The Australian Communications and Media Authority (ACMA) posted a warning on its Facebook page warning that a bogus email has been doing the rounds, which looks disturbingly legitimate.
ACMA’s statement reads:
“Emails claiming to be from Optus are circulating. They want your credit card information for what is claimed to be an unpaid bill.
“The ACMA has been receiving reports about emails with the subject line ‘We are unable to process your last payment’.
“The fake emails are sophisticated and use a web address that looks like the real Optus website. The email contains a link to a fake ‘pay your bill’ page, which then asks for your credit card details.

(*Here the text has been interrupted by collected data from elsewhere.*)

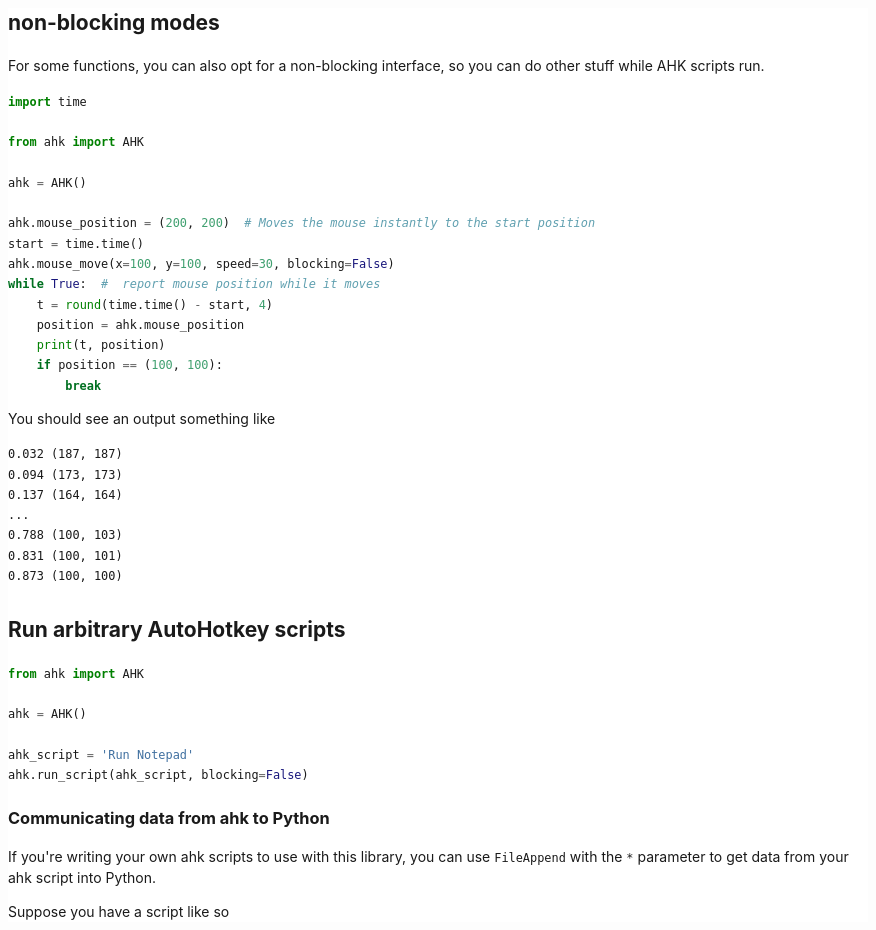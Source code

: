 ## non-blocking modes

For some functions, you can also opt for a non-blocking interface, so you can do other stuff while AHK scripts run.

```python
import time

from ahk import AHK

ahk = AHK()

ahk.mouse_position = (200, 200)  # Moves the mouse instantly to the start position
start = time.time()
ahk.mouse_move(x=100, y=100, speed=30, blocking=False)
while True:  #  report mouse position while it moves
    t = round(time.time() - start, 4)
    position = ahk.mouse_position
    print(t, position)
    if position == (100, 100):
        break
```

You should see an output something like

```
0.032 (187, 187)
0.094 (173, 173)
0.137 (164, 164)
...
0.788 (100, 103)
0.831 (100, 101)
0.873 (100, 100)
```


## Run arbitrary AutoHotkey scripts

```python
from ahk import AHK

ahk = AHK()

ahk_script = 'Run Notepad'
ahk.run_script(ahk_script, blocking=False)
```


### Communicating data from ahk to Python

If you're writing your own ahk scripts to use with this library, you can use `FileAppend` with the `*` parameter to get data from your ahk script into Python.

Suppose you have a script like so

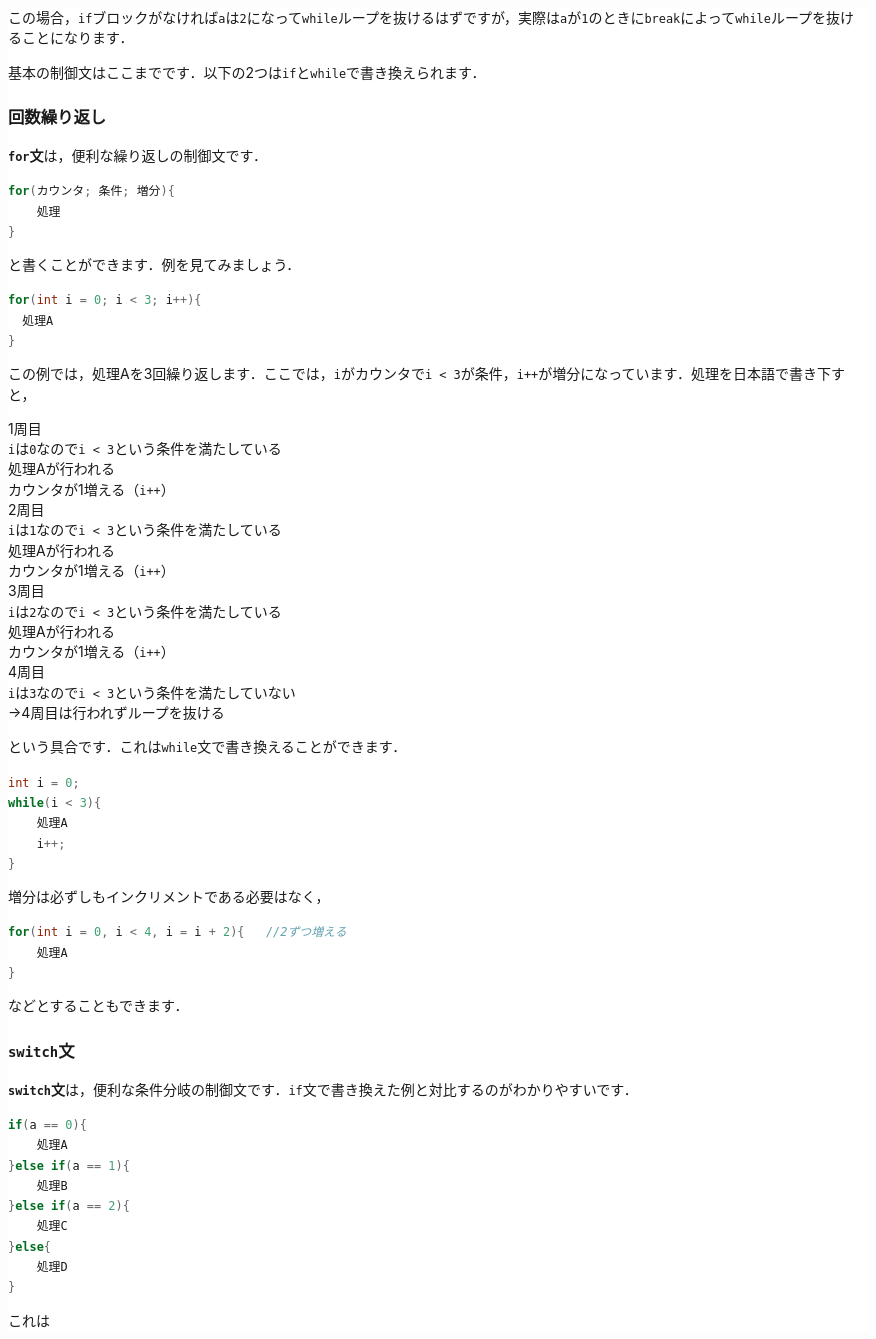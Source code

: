 この場合，`if`ブロックがなければ`a`は`2`になって`while`ループを抜けるはずですが，実際は`a`が`1`のときに`break`によって`while`ループを抜けることになります．


基本の制御文はここまでです．以下の2つは`if`と`while`で書き換えられます．

### 回数繰り返し
**`for`文**は，便利な繰り返しの制御文です．
```cpp
for(カウンタ; 条件; 増分){
    処理
}
```
と書くことができます．例を見てみましょう．
```cpp
for(int i = 0; i < 3; i++){
  処理A
}
```
この例では，処理Aを3回繰り返します．ここでは，`i`がカウンタで`i < 3`が条件，`i++`が増分になっています．処理を日本語で書き下すと，

1周目  
`i`は`0`なので`i < 3`という条件を満たしている  
処理Aが行われる  
カウンタが1増える（`i++`）  
2周目  
`i`は`1`なので`i < 3`という条件を満たしている  
処理Aが行われる  
カウンタが1増える（`i++`）  
3周目  
`i`は`2`なので`i < 3`という条件を満たしている  
処理Aが行われる  
カウンタが1増える（`i++`）  
4周目  
`i`は`3`なので`i < 3`という条件を満たしていない  
→4周目は行われずループを抜ける  

という具合です．これは`while`文で書き換えることができます．
```cpp
int i = 0;
while(i < 3){
    処理A
    i++;
}
```
増分は必ずしもインクリメントである必要はなく，
```cpp
for(int i = 0, i < 4, i = i + 2){   //2ずつ増える
    処理A
}
```
などとすることもできます．

### `switch`文
**`switch`文**は，便利な条件分岐の制御文です．`if`文で書き換えた例と対比するのがわかりやすいです．
```cpp
if(a == 0){
    処理A
}else if(a == 1){
    処理B
}else if(a == 2){
    処理C
}else{
    処理D
}
```
これは
```cpp
```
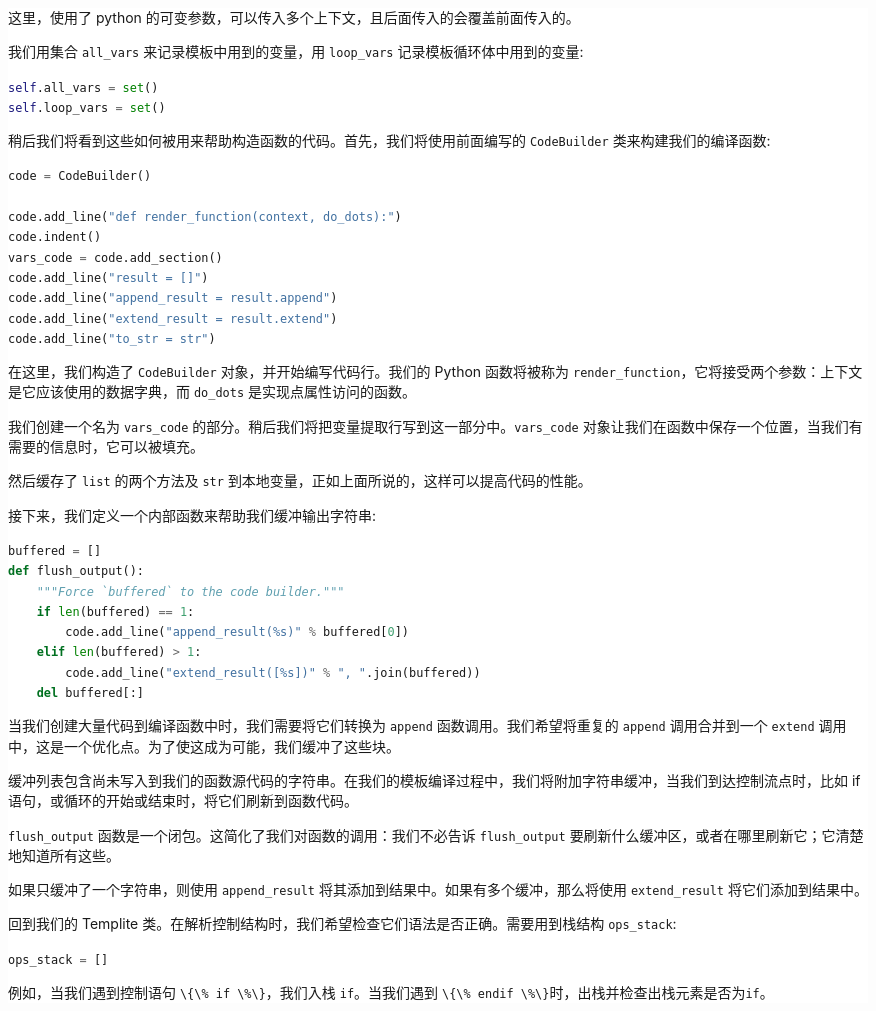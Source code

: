 这里，使用了 python 的可变参数，可以传入多个上下文，且后面传入的会覆盖前面传入的。

我们用集合 `all_vars` 来记录模板中用到的变量，用 `loop_vars` 记录模板循环体中用到的变量:

```python
self.all_vars = set()
self.loop_vars = set()
```

稍后我们将看到这些如何被用来帮助构造函数的代码。首先，我们将使用前面编写的 `CodeBuilder` 类来构建我们的编译函数:

```python
code = CodeBuilder()

code.add_line("def render_function(context, do_dots):")
code.indent()
vars_code = code.add_section()
code.add_line("result = []")
code.add_line("append_result = result.append")
code.add_line("extend_result = result.extend")
code.add_line("to_str = str")
```

在这里，我们构造了 `CodeBuilder` 对象，并开始编写代码行。我们的 Python 函数将被称为 `render_function`，它将接受两个参数：上下文是它应该使用的数据字典，而 `do_dots` 是实现点属性访问的函数。

我们创建一个名为 `vars_code` 的部分。稍后我们将把变量提取行写到这一部分中。`vars_code` 对象让我们在函数中保存一个位置，当我们有需要的信息时，它可以被填充。

然后缓存了 `list` 的两个方法及 `str` 到本地变量，正如上面所说的，这样可以提高代码的性能。

接下来，我们定义一个内部函数来帮助我们缓冲输出字符串:

```python
buffered = []
def flush_output():
    """Force `buffered` to the code builder."""
    if len(buffered) == 1:
        code.add_line("append_result(%s)" % buffered[0])
    elif len(buffered) > 1:
        code.add_line("extend_result([%s])" % ", ".join(buffered))
    del buffered[:]
```

当我们创建大量代码到编译函数中时，我们需要将它们转换为 `append` 函数调用。我们希望将重复的 `append` 调用合并到一个 `extend` 调用中，这是一个优化点。为了使这成为可能，我们缓冲了这些块。

缓冲列表包含尚未写入到我们的函数源代码的字符串。在我们的模板编译过程中，我们将附加字符串缓冲，当我们到达控制流点时，比如 if 语句，或循环的开始或结束时，将它们刷新到函数代码。

`flush_output` 函数是一个闭包。这简化了我们对函数的调用：我们不必告诉 `flush_output` 要刷新什么缓冲区，或者在哪里刷新它；它清楚地知道所有这些。

如果只缓冲了一个字符串，则使用 `append_result` 将其添加到结果中。如果有多个缓冲，那么将使用 `extend_result` 将它们添加到结果中。


回到我们的 Templite 类。在解析控制结构时，我们希望检查它们语法是否正确。需要用到栈结构 `ops_stack`:

```python
ops_stack = []
```

例如，当我们遇到控制语句 `\{\% if \%\}`，我们入栈 `if`。当我们遇到 `\{\% endif \%\}`时，出栈并检查出栈元素是否为`if`。
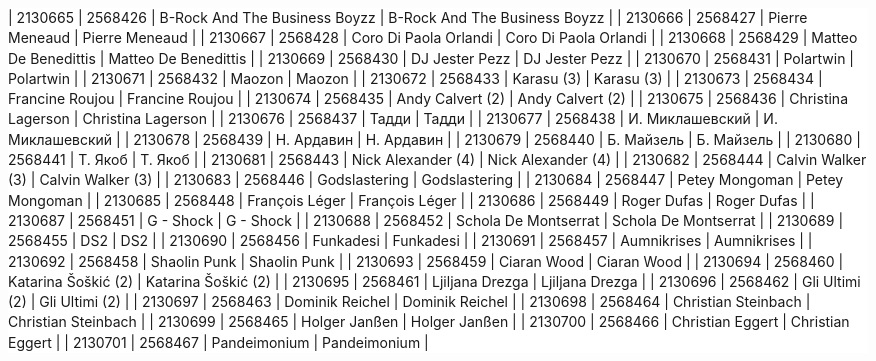 | 2130665 | 2568426 | B-Rock And The Business Boyzz | B-Rock And The Business Boyzz |
| 2130666 | 2568427 | Pierre Meneaud | Pierre Meneaud |
| 2130667 | 2568428 | Coro Di Paola Orlandi | Coro Di Paola Orlandi |
| 2130668 | 2568429 | Matteo De Benedittis | Matteo De Benedittis |
| 2130669 | 2568430 | DJ Jester Pezz | DJ Jester Pezz |
| 2130670 | 2568431 | Polartwin | Polartwin |
| 2130671 | 2568432 | Maozon | Maozon |
| 2130672 | 2568433 | Karasu (3) | Karasu (3) |
| 2130673 | 2568434 | Francine Roujou | Francine Roujou |
| 2130674 | 2568435 | Andy Calvert (2) | Andy Calvert (2) |
| 2130675 | 2568436 | Christina Lagerson | Christina Lagerson |
| 2130676 | 2568437 | Тадди | Тадди |
| 2130677 | 2568438 | И. Миклашевский | И. Миклашевский |
| 2130678 | 2568439 | Н. Ардавин | Н. Ардавин |
| 2130679 | 2568440 | Б. Майзель | Б. Майзель |
| 2130680 | 2568441 | Т. Якоб | Т. Якоб |
| 2130681 | 2568443 | Nick Alexander (4) | Nick Alexander (4) |
| 2130682 | 2568444 | Calvin Walker (3) | Calvin Walker (3) |
| 2130683 | 2568446 | Godslastering | Godslastering |
| 2130684 | 2568447 | Petey Mongoman | Petey Mongoman |
| 2130685 | 2568448 | François Léger | François Léger |
| 2130686 | 2568449 | Roger Dufas | Roger Dufas |
| 2130687 | 2568451 | G - Shock | G - Shock |
| 2130688 | 2568452 | Schola De Montserrat | Schola De Montserrat |
| 2130689 | 2568455 | DS2 | DS2 |
| 2130690 | 2568456 | Funkadesi | Funkadesi |
| 2130691 | 2568457 | Aumnikrises | Aumnikrises |
| 2130692 | 2568458 | Shaolin Punk | Shaolin Punk |
| 2130693 | 2568459 | Ciaran Wood | Ciaran Wood |
| 2130694 | 2568460 | Katarina Šoškić (2) | Katarina Šoškić (2) |
| 2130695 | 2568461 | Ljiljana Drezga | Ljiljana Drezga |
| 2130696 | 2568462 | Gli Ultimi (2) | Gli Ultimi (2) |
| 2130697 | 2568463 | Dominik Reichel | Dominik Reichel |
| 2130698 | 2568464 | Christian Steinbach | Christian Steinbach |
| 2130699 | 2568465 | Holger Janßen | Holger Janßen |
| 2130700 | 2568466 | Christian Eggert | Christian Eggert |
| 2130701 | 2568467 | Pandeimonium | Pandeimonium |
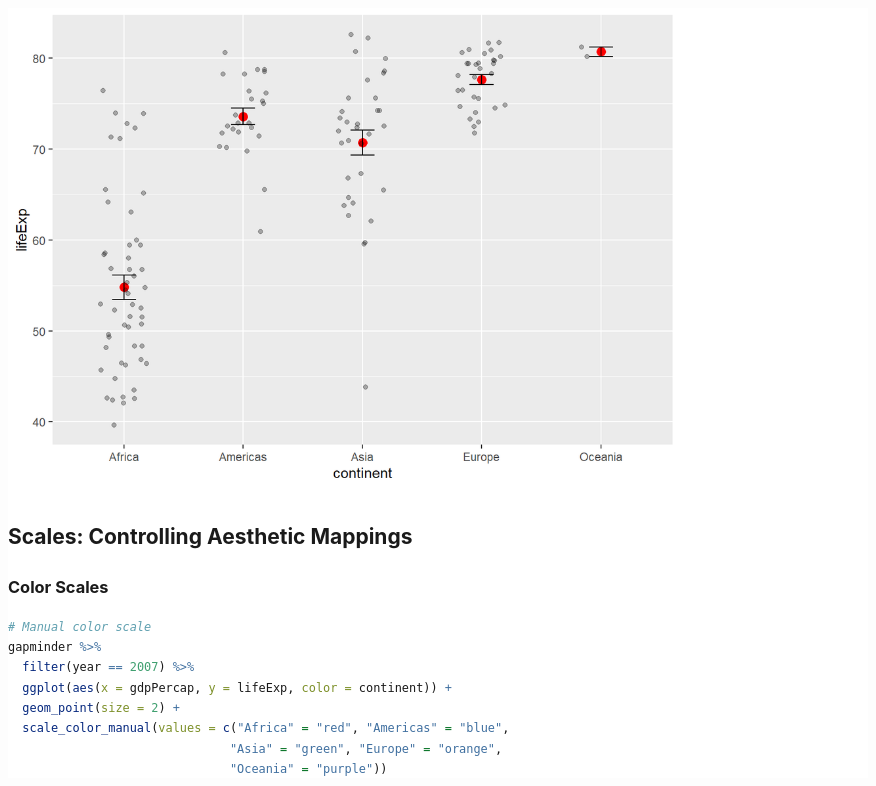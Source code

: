 <img src="06-tidyverse-data-visualization_files/figure-html/stat-summaries-1.png" width="672" />

## Scales: Controlling Aesthetic Mappings

### Color Scales


```r
# Manual color scale
gapminder %>%
  filter(year == 2007) %>%
  ggplot(aes(x = gdpPercap, y = lifeExp, color = continent)) +
  geom_point(size = 2) +
  scale_color_manual(values = c("Africa" = "red", "Americas" = "blue", 
                               "Asia" = "green", "Europe" = "orange", 
                               "Oceania" = "purple"))
```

“The fake email and payment form are cunningly crafted to trick people. It’s important you check the legitimacy of email links to protect your personal information — use contact details you find through a legitimate source and not those contained in the suspicious message.
“If you receive this scam email, delete it immediately.
“More info about protecting yourself, visit Stay Smart Online.”
The message had been shared 2,500 times when My Business viewed it.
Telco acts to shut down scam
An Optus spokesperson said the company was notified that some of its customers received the bogus email last weekend, which featured requests to confirm payment details.
“We reacted quickly to block the website linked to the email, which will ensure that Optus mobile and internet customers who mistakenly click the link won’t be able to access the site. We’ve also reported the site and requested it to be taken down,” the spokesperson said.
“Optus does not send unsolicited emails to customers asking for sensitive or personal information, and we encourage customers who suspect they have received a scam email or SMS claiming to be from Optus to contact us.”
ACMA’s alert came just a day after its director of SMB direct and cyber sales revealed that the telco’s software is identifying and blocking as many as 10 billion malicious emails every day, and that such attacks are “becoming more frequent and more specific”.
Optus not the only target for impostors
In April this year, the Australian Competition and Consumer Commission warned that scammers are impersonating telecommunications companies, including Optus and Telstra, as well as energy companies, with fake bills.
“The Optus scam that is circulating is another in a long string of phishing emails that use our trust in well-known brands to bypass our natural suspicion. The scammers are again using a brandjacking approach with social engineering in the form of fear of a service being terminated,” said Garrett O’Hara of email management firm Mimecast.
“This can be successful to get people to click their link and provide credit card information. This is very similar to a phishing campaign last month, which targeted Telstra customers in much the same way.”
Mr O’Hara said that any email related to non-payment or service disruption should be viewed with skepticism.
“Ignore any links within the email and go directly to the company’s website,” he suggested.
“Log into [your] account as normal and from there [you] can access [your] account. Any issues would be highlighted if they existed without the risk of malware or theft of credit card information.”